Los años fueron pasando de un modo imperceptible y, en enero de 1955, Joe Coram se encontraba sirviendo a su tercer Gobierno. De Valera no había sido reelegido a mediados de 1954 y se había llevado a Aiken con él, y John Costello estaba de nuevo al mando, aunque no le había otorgado ningún cargo ministerial al desacreditado Noel Browne. Joe estaba llegando al punto en la carrera de un funcionario público en el que ya había visto demasiadas cosas y, para ser sincero, la mayoría de ellas no le hacían ninguna gracia. La política empezaba a desilusionarle, al igual que la vida. Maire ya no salía corriendo a recibirlo a la puerta y las horas de las comidas ya no eran una ocasión para compartir bromas y puntos de vista.
Esa noche había vuelto a casa de mal humor. Maire le había dado el Evening Mail y Joe había leído la portada: «Cincuenta parejas estadounidenses compran niños irlandeses a través del circuito de adopción internacional». El artículo citaba «una fuente policial de alto rango» que aseguraba que «más de cien hijos ilegítimos han pasado últimamente por centros de acogida fraudulentos donde no se ha registrado su nacimiento. Estamos convencidos de que al menos la mitad de ellos se encuentran actualmente en Estados Unidos […]. Los estadounidenses están pagando hasta dos mil dólares para conseguir niños ilegalmente en Dublín».
Joe miró a Maire y sonrió amargamente.
—Bueno, querida, no sé por qué demonios querrían tomarse tantas molestias cuando podrían escribir a cualquier madre superiora, darle cuatro perras y nosotros les proporcionaríamos pasaportes para todos los niñitos que quisieran. Hace dos años que existe la ley y no ha cambiado nada.
El Ministerio de Asuntos Exteriores todavía seguía inundado de solicitudes procedentes de instituciones para madres solteras de la Iglesia que querían pasaportes para enviar a niños irlandeses a Estados Unidos. Joe ordenó a sus funcionarios que investigaran cada una de ellas y que aplicaran rigurosamente las normas de la Ley de Adopción. Rita Kenny, jefa de la Oficina de Pasaportes, compartía su punto de vista y ambos esperaban que la cláusula que exigía que las madres dieran su consentimiento por escrito ralentizara el éxodo. Pero estaba claro por las cifras que las hermanas no tenían demasiados problemas a la hora de conseguir que las muchachas firmaran.

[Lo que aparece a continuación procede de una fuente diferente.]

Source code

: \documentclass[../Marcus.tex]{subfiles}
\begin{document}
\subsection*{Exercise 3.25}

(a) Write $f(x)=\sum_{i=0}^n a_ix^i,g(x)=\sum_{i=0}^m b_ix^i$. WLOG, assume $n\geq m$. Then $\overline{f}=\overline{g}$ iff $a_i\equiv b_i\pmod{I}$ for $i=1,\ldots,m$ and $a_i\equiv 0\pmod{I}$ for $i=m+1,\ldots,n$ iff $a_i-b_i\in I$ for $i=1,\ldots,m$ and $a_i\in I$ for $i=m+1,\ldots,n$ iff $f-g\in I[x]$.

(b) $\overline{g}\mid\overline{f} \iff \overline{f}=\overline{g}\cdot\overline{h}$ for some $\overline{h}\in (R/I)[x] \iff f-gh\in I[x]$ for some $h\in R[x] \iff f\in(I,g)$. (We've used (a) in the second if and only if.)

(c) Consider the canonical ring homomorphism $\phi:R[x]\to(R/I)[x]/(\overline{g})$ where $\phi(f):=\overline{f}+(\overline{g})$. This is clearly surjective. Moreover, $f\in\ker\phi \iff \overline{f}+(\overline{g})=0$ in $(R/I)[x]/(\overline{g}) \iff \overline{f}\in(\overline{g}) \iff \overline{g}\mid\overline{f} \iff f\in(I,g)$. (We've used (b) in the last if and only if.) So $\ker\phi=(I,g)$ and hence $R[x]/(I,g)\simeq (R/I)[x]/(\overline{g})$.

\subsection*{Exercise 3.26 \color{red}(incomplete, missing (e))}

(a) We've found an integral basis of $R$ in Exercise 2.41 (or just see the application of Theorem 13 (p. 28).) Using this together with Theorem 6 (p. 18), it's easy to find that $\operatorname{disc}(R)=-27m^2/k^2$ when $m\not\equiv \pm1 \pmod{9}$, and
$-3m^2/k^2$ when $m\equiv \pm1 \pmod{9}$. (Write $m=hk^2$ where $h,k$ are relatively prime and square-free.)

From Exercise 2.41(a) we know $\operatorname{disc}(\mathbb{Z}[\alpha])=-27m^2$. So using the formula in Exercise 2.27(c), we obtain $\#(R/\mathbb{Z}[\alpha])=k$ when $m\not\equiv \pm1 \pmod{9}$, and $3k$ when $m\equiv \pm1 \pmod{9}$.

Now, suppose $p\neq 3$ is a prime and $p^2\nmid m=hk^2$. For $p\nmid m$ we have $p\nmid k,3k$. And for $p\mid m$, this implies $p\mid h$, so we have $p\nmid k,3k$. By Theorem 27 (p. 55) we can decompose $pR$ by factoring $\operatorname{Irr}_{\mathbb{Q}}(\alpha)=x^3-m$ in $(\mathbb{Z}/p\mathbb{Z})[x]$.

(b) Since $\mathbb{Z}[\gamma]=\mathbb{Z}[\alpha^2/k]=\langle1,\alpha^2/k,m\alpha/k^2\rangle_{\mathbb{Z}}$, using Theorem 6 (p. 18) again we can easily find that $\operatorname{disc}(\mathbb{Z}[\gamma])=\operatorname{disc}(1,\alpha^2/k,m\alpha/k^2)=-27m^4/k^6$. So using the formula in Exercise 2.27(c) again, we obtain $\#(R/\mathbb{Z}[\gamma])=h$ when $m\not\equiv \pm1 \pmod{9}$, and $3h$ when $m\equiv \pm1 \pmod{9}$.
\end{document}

Maire miró a su marido y vio el cambio que habían obrado los años. Ya no era el hombre inocente y entusiasta del que se había enamorado, podía ver el desencanto en sus ojos. La ausencia de hijos había afectado mucho al matrimonio. Ella pensaba que Joe la culpaba por no darle el hijo que quería y creía que aquello era terriblemente injusto y triste. Pero hacía tanto tiempo que se abstenían de hablar de ello —al principio por miedo a herir al otro y luego por la sensación de culpabilidad y vergüenza— que se habían retirado a su propia y compleja red de pensamientos y sospechas. Ambos pensaban que el otro pensaba mal de él y los dos habían construido una torre de autorreproches que ninguno de ellos podía ya derribar.